Reliability of broadband service is the single most important characteristic to consumers and definitely more important than speed, according to a new survey from the Fiber Broadband Assocation.

A full 78% of respondents said that the most important aspect of broadband was that it be reliable, with few service interruptions. Having fast download speed was rated the second most important characteristic, at 64% of respondents, followed closely by not having data caps (63%) and upload speeds (61%).

Reliability was also a factor in customer satisfaction with their service provider. The survey asked respondents to rate aspects of their customer experience and while trust that a provider keeps its promises was the highest-rated factor (57% of respondents), service reliability was the second most commonly cited factor (42%). Performance characteristics came in third (38% of respondents).

The report is based largely on data from surveys of 3,200 U.S. consumers collected in May of this year, as well as 1,100 surveys of Canadian consumers; the data was collected by RVA, which has conducted broadband surveys for the Fiber Broadband Association since 2006.

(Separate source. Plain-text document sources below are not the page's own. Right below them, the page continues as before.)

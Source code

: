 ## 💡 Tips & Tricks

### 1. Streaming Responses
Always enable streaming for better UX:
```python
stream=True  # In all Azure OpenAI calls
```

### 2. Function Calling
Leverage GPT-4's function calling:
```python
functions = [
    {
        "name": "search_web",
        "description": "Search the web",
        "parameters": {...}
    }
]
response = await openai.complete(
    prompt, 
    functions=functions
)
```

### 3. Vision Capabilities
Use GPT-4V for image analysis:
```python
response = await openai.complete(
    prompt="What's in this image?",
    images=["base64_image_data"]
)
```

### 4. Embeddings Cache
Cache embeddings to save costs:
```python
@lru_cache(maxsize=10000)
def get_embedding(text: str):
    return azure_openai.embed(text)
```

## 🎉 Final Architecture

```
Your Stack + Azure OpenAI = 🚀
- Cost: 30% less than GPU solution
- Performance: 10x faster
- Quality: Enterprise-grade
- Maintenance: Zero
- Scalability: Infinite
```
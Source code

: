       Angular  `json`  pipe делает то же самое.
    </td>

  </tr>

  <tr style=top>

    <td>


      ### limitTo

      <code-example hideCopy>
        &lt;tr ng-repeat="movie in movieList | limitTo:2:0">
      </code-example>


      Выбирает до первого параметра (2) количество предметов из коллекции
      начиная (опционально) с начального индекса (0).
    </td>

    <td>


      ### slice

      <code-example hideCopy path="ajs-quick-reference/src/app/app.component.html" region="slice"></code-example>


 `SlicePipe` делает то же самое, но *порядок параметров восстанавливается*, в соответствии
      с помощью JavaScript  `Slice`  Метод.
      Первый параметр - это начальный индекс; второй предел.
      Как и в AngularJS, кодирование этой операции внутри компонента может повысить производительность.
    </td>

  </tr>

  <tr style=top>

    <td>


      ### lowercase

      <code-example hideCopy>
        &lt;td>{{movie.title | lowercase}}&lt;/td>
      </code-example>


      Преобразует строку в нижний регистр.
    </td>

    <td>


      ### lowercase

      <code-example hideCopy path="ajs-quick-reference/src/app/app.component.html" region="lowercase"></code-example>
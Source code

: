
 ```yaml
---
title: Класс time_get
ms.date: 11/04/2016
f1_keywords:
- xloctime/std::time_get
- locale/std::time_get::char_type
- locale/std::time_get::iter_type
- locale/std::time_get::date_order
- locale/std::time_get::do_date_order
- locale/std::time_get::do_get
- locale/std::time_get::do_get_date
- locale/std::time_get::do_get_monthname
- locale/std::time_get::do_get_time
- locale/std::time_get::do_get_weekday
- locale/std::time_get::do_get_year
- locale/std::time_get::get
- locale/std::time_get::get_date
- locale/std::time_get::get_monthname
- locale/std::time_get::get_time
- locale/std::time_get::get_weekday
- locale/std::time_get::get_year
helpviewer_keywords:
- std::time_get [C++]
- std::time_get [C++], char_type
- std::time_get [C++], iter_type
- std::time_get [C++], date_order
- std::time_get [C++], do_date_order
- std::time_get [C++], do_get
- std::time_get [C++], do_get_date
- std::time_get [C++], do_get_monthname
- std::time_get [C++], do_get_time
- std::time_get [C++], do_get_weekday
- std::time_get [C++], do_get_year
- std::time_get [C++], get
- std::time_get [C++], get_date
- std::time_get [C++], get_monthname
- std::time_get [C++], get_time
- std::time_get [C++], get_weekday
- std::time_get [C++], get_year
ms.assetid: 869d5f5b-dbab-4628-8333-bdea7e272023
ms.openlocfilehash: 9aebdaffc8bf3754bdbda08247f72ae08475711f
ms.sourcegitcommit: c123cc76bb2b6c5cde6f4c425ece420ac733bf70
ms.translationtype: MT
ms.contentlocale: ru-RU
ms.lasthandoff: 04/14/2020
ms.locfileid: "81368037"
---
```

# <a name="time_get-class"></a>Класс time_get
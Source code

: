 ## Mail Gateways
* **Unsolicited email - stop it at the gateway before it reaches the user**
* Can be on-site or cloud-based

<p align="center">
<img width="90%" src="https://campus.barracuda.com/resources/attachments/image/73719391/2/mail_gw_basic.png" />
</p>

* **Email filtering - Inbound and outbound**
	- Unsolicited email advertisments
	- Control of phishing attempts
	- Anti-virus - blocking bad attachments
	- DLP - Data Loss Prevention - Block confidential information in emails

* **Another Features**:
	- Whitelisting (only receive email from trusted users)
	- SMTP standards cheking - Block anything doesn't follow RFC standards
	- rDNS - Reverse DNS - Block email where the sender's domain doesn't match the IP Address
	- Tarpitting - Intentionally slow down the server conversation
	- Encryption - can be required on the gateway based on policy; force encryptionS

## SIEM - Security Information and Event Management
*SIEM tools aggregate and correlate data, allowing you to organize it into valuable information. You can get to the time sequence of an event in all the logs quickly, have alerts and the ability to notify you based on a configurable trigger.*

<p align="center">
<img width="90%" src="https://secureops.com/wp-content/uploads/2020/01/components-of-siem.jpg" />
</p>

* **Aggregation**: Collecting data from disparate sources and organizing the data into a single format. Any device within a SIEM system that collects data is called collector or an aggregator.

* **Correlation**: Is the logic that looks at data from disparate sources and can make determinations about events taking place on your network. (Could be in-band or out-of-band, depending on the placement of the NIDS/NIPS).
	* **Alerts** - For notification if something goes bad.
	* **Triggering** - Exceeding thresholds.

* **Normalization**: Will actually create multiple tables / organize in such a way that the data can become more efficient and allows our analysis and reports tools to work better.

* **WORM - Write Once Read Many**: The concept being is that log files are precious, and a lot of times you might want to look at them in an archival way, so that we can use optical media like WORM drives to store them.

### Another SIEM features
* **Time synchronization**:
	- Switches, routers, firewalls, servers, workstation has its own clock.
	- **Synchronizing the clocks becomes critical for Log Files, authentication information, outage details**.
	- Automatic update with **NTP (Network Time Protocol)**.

Among the other highlights:

-Consumers reported spending 5.9 hours online at home each day. About a quarter of people said that just one person was online at a time, 37% said two people were online simultaneously and another 21% said that three people were online at the same time in their household.

-The single most important factor in satisfaction with customer service was having real people to talk to and reasonable wait times to do so.

-Overall, 90% of respondents rated broadband as either important or very important, particularly those who were in high-income households, were longtime broadband users (meaning they’d had broadband service for at least a decade) and were middle-aged (35-54).

-Consumers also considered high-quality broadband service to be important to the desirability of a community. Low crime and affordability of housing/cost of living were the only aspects ranked higher than broadband by the survey respondents.

-Recent broadband adopters tended to be lower-income. The survey found that 57% of respondents who had adopted broadband within the past four years had incomes below $40,000; 63% of recent adopters were Caucasian. Nearly 40% of recent adopters said that broadband service had helped them find a new job opportunity.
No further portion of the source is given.